Nissan Titan XD Desert Runner 01

Continuing on the race truck theme, Nissan was heavily pushing the new Titan XD and its compound turbo Cummins diesel V8. One of their show trucks was decked out in the classic Nissan tricolor livery. Nissan representatives said the scheme was inspired by the special edition 1988 Hardbody Desert Runner.

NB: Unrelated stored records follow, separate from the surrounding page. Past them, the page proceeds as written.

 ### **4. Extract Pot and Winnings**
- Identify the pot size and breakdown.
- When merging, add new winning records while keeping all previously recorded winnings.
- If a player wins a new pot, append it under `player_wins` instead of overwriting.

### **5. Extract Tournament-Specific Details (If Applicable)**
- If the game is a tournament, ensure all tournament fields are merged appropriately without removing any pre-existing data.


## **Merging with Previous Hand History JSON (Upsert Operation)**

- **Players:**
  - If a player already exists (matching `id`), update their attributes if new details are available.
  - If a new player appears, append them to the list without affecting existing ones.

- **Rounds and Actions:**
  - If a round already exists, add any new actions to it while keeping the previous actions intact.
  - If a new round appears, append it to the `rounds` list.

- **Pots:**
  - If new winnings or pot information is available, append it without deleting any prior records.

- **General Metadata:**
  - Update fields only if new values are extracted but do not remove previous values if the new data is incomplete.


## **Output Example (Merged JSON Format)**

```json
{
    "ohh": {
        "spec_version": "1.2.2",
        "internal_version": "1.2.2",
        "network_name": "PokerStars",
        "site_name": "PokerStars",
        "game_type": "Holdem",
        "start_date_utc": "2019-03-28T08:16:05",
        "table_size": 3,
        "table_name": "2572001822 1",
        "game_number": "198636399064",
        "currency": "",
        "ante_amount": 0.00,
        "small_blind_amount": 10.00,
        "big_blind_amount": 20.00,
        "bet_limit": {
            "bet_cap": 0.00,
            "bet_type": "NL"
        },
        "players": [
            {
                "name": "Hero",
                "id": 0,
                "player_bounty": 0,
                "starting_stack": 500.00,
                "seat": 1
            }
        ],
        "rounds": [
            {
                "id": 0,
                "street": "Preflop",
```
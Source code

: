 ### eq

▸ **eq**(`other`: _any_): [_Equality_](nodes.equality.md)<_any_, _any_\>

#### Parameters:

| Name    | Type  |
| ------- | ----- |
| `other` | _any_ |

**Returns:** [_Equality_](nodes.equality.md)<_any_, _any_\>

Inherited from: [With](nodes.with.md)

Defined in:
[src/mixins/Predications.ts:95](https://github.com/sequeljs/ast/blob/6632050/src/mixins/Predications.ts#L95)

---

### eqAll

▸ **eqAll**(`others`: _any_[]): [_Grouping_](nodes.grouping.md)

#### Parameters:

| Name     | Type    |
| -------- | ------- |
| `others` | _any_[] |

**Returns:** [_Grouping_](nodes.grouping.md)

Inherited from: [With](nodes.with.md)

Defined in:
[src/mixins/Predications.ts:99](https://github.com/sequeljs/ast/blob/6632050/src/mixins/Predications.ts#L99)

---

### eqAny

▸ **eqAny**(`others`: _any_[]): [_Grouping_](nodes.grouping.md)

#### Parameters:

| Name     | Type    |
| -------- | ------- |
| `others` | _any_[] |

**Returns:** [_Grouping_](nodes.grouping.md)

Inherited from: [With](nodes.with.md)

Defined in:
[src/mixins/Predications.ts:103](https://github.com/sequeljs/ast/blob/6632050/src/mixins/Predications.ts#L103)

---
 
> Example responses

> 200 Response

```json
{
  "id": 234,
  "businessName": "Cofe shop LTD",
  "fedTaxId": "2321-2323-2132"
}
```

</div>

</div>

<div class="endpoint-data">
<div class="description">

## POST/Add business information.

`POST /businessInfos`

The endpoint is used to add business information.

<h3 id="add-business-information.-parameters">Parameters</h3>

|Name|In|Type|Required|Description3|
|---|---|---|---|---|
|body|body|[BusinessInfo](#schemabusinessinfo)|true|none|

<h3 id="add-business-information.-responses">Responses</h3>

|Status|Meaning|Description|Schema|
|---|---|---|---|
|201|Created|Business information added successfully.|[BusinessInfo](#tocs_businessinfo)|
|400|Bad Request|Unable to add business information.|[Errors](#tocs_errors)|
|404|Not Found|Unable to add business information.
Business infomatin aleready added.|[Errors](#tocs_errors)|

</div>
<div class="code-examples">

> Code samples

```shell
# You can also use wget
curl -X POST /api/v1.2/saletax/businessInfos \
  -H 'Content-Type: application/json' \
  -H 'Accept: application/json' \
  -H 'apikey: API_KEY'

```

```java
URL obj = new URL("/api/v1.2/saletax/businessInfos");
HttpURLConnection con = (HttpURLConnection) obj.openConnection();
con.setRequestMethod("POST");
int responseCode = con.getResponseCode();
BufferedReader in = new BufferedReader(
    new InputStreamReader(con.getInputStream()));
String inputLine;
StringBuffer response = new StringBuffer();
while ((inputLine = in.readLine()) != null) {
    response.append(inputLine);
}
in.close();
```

Nissan Titan XD Land Speed Record 01

Over at the official booth sat two more Titan XDs, using a setup very similar to that of their JCCS display from earlier this year. Instead of a tiny VG223, however, the 12,000-pound towing capacity was pulling another Titan XD, which is in the process of being built into a land speed record truck. Back in the mid-90s, a Nissan Hardbody pickup set a 142.9 mph class record at the Bonneville Salt Flats.

Nissan Titan XD Land Speed Record 03

This new truck is eligible to compete in two categories, D/DT and FIA class A-III-9, whose records stand at 191 and 115 mph respectively. Nissan engineers — all working on a volunteer basis — hope to recreate that magic with what they’ve dubbed “Project Triple Nickel” for its 555 lb-ft of torque.

We love the use of Nissan’s traditional racing number, 23 (read as “ni san” in Japanese), which appears below the driver’s side headlight but not the passenger side’s. Because of the way the booth was set up, we had to squeeze against the wall to catch it.

Nissan GTR R35 NISMO N Attack 03

Also at the Nissan booth was the new GT-R NISMO N Attack package an even more potent collection of go-fast bits that currently holds the Nürburgring production car lap time record.

Nissan GTR R35 NISMO N Attack 04

From hard core LSDs to stabilizer bars the parts that make the N Attack what it is hung from a wall behind the car, but visually the package is easily identifiable by the winged fender flares over the front wheels and a giant carbon wing. Can the GT-R get any more insane?

Nissan GTR R35 HKS 02

The answer is yes. At the HKS booth, a daily driven R35 that also serves as a weekend track car generated an “easy” 1,200 horsepower at the wheels, according to a company spokesman. The purpose of the car was to have 1,200 reliable horsepower, rather than go for ultimate speed. It was good to see references to the 1990s with the old HKS livery over a coat of R34 Bayside Blue and gold wheels.

Ring Brothers

Speaking of GT-Rs, the Ring Brothers’ logo looked rather familiar. The shop has a history of building some truly impressive muscle cars, but the logo is somewhat misleading when you have an all-carbon fiber Mustang in the booth instead of a GT-R.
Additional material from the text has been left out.